では、ここでやっと東海大学安楽死事件の考察に入るが、判決は殺人罪となっている。これは、患者の死を望む意思表示がなかったことからであるが、これまでの私の考えを踏まえるならば、患者の意思表示なき死に対しては、死に至らしめた行為者が殺人罪を問われるのは自明である。
しかし、もし患者の意思表示がある場合、私たちはどうすればよいのだろうか。現行の倫理から依拠した形での私なりの結論は先の通りだが、それから一歩進んでどうすれば積極的安楽死を倫理的・法理論的に認めることができるのかということをあえて考えることによって、非常にセンセーショナルな形での反証を試みてみたい。
先の結論を導き出した上で非常に重要であった積極的安楽死は国家や他人に対して道徳的あるいは法律上の義務を課すことができるのか否かという問題だが、実際にこの問題に対して社会が悩んでる姿を如実に映し出している興味深い事件がある。オランダの1991年に起きたシャボット事件は、離婚や息子の死により精神的苦痛を訴えた患者を医師シャボットが死に至らしめたというもので、判決は自殺幇助罪により有罪であったが刑罰は科さないという奇妙な判例であった。これは、オランダ刑法第9条「裁判官は、事案の軽微性、行為者の人柄、または行為が行われた際の事情、さらには行為後の事情を総合して、適切であると考える場合には、不処罰または不処分の判断を下すことができる」によるもので、今回の行為は医療行為の一部であり、又その行為が適切だったとの判断から無処罰であった。しかし、このように正当な医療行為という盾によって刑罰を免除することは、一般社会の倫理規範の及ばない非常に危険なものになりかねないのではないだろうか。このように医師だけの特権を認めれば、倫理規範そのものを崩す可能性もあり、やはり積極的安楽死については相当慎重な姿勢であるべきだと考えられる。

2.おわりに
今まで私なりに考えてきた結論としては、自殺以外に積極的死というものは存在するべきではないという主張だ。

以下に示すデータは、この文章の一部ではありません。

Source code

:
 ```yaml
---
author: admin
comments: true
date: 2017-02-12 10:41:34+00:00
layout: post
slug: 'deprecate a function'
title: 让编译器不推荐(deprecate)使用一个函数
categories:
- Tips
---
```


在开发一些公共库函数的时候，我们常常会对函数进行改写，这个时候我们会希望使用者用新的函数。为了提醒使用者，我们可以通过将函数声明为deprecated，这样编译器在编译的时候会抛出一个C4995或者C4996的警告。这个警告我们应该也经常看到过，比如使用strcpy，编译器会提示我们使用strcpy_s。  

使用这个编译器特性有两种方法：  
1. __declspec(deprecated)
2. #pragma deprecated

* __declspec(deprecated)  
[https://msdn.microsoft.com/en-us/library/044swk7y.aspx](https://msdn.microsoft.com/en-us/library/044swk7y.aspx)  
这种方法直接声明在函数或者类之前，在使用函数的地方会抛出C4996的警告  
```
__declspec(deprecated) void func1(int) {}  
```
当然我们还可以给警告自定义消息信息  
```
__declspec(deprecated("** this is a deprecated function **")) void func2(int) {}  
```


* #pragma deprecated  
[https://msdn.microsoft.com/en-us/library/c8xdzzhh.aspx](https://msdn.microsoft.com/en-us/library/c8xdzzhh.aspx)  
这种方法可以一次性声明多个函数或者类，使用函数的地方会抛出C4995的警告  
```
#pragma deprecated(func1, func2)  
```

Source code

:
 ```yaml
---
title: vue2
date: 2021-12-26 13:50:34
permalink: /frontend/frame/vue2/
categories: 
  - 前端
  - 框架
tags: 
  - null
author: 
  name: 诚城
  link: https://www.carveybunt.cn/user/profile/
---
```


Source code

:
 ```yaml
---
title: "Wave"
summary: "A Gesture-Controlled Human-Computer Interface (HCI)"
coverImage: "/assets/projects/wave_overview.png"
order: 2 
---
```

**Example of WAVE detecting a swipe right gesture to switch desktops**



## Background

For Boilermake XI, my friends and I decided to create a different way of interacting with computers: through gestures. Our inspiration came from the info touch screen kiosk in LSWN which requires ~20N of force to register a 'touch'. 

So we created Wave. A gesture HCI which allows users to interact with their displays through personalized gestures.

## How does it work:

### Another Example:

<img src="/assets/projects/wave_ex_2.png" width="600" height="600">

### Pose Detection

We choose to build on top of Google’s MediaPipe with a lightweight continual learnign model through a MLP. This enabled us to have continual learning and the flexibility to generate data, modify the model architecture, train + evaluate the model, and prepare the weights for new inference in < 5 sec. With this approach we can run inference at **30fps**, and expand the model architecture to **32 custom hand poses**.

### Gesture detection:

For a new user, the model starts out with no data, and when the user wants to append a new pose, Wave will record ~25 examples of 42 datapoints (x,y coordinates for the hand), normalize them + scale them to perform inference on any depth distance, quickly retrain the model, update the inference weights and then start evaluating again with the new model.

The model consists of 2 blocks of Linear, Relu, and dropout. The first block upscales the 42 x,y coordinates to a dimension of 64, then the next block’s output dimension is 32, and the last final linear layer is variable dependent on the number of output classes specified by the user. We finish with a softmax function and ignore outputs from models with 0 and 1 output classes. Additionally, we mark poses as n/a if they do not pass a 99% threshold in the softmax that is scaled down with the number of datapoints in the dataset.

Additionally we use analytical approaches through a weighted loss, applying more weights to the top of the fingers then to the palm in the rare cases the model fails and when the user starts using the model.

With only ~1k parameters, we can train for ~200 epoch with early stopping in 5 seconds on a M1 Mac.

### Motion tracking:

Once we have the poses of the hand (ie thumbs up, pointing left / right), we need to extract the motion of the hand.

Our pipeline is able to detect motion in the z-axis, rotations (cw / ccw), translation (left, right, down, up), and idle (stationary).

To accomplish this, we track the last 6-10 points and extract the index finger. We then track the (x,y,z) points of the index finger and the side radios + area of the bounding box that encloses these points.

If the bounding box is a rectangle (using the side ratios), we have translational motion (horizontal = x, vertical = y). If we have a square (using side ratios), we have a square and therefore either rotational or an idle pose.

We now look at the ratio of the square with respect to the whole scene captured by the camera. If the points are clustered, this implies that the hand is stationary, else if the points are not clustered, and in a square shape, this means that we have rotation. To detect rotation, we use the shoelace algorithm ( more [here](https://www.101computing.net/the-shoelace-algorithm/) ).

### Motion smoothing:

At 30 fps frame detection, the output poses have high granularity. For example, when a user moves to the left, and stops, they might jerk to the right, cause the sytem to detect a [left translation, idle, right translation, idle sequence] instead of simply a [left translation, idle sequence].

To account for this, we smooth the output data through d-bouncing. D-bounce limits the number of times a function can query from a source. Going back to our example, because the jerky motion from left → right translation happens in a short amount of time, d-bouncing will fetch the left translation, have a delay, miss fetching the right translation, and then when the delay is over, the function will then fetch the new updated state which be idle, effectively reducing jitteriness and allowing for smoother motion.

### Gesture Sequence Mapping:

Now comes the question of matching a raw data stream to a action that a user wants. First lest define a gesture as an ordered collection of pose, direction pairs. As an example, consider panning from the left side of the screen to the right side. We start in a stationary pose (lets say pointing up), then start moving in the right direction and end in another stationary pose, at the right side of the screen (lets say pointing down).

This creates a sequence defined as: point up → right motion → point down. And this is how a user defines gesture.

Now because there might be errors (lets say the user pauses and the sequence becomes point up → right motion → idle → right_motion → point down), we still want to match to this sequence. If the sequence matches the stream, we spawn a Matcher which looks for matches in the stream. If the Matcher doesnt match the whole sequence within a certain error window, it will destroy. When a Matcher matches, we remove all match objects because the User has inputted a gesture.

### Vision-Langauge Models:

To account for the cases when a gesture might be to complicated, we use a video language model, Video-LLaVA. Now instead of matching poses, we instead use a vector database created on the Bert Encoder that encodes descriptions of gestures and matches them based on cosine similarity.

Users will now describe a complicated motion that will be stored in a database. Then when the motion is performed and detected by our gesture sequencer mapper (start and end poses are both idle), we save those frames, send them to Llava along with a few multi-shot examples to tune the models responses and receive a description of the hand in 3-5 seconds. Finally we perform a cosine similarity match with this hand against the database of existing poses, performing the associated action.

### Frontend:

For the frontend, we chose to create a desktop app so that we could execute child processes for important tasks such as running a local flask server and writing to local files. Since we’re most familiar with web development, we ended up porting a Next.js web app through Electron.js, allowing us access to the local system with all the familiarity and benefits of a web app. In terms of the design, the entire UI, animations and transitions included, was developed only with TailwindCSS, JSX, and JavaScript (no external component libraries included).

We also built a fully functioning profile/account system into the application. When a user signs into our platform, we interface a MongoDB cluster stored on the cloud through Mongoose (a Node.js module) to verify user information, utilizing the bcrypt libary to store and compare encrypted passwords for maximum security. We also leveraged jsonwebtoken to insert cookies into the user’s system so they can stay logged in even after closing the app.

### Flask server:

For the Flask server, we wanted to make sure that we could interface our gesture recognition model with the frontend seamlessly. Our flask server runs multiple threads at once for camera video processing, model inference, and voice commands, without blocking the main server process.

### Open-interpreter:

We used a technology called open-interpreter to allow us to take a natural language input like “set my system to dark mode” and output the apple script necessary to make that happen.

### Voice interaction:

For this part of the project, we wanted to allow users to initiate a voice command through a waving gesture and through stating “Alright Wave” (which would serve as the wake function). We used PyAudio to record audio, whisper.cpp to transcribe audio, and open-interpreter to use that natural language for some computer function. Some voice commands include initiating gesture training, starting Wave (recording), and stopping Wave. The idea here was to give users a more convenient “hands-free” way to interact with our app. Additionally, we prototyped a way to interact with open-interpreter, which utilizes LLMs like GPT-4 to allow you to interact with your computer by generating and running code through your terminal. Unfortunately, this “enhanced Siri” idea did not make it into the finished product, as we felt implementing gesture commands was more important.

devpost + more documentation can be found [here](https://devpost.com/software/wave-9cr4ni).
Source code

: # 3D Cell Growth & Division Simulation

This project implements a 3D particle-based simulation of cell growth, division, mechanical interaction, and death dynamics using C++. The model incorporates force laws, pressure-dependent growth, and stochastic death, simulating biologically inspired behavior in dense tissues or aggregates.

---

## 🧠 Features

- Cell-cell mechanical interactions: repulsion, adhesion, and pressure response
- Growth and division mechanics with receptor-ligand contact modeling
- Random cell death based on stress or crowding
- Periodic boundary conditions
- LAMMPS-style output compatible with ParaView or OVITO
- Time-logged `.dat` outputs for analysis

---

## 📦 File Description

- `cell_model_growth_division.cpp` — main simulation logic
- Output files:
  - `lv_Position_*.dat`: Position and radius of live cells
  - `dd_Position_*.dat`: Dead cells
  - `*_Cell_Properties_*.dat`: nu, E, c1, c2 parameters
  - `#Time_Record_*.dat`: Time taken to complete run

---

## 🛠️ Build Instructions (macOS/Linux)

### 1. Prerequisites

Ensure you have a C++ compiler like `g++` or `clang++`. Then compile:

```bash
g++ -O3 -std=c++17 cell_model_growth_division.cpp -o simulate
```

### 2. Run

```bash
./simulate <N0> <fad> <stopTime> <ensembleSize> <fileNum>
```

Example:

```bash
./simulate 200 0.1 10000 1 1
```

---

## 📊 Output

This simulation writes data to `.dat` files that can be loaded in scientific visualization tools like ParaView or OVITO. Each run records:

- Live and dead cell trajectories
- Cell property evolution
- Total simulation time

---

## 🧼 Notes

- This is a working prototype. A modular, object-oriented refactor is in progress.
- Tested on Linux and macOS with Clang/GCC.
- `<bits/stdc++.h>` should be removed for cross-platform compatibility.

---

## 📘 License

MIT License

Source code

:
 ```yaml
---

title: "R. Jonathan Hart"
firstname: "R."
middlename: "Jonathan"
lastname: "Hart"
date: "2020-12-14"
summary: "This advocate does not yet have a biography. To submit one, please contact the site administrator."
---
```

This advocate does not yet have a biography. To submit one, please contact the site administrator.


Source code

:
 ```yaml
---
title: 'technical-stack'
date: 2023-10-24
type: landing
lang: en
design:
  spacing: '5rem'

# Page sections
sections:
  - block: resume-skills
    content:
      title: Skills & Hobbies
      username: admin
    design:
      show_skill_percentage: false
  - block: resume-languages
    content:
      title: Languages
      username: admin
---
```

考察の組み立てとして、「死ぬ権利」の肯定。次に、第三者の介する安楽死という概念は「死ぬ権利」に該当しない為存在するべきではないという主張。そして、第三者の介する安楽死の危険性という風に進めてみた。ここからぎこちなくではあったが、最後の、第三者の介しない死つまり自殺のみを「死ぬ権利」に基づいて肯定するという結論に至った。ここで全く取り上げていない尊厳死については、正直言ってまた次の機会に譲るしかない。が、ここでの結論に準拠にしながら、簡単に考えてみれば自らの力のみで行う死については紛れもなく自殺と同義であることからこれは肯定したい。それ以外については、今のところ否定の考えを取ることにする。
今回、このレポートを書き始める前は、安楽死に対して正直言って何の結論も持っていなかった。それが、今回をきっかけに自分なりの結論を持てたことはこの課題に非常に感謝している。非常に有意義な時間を持てたことを担当講師にも合わせて感謝したい。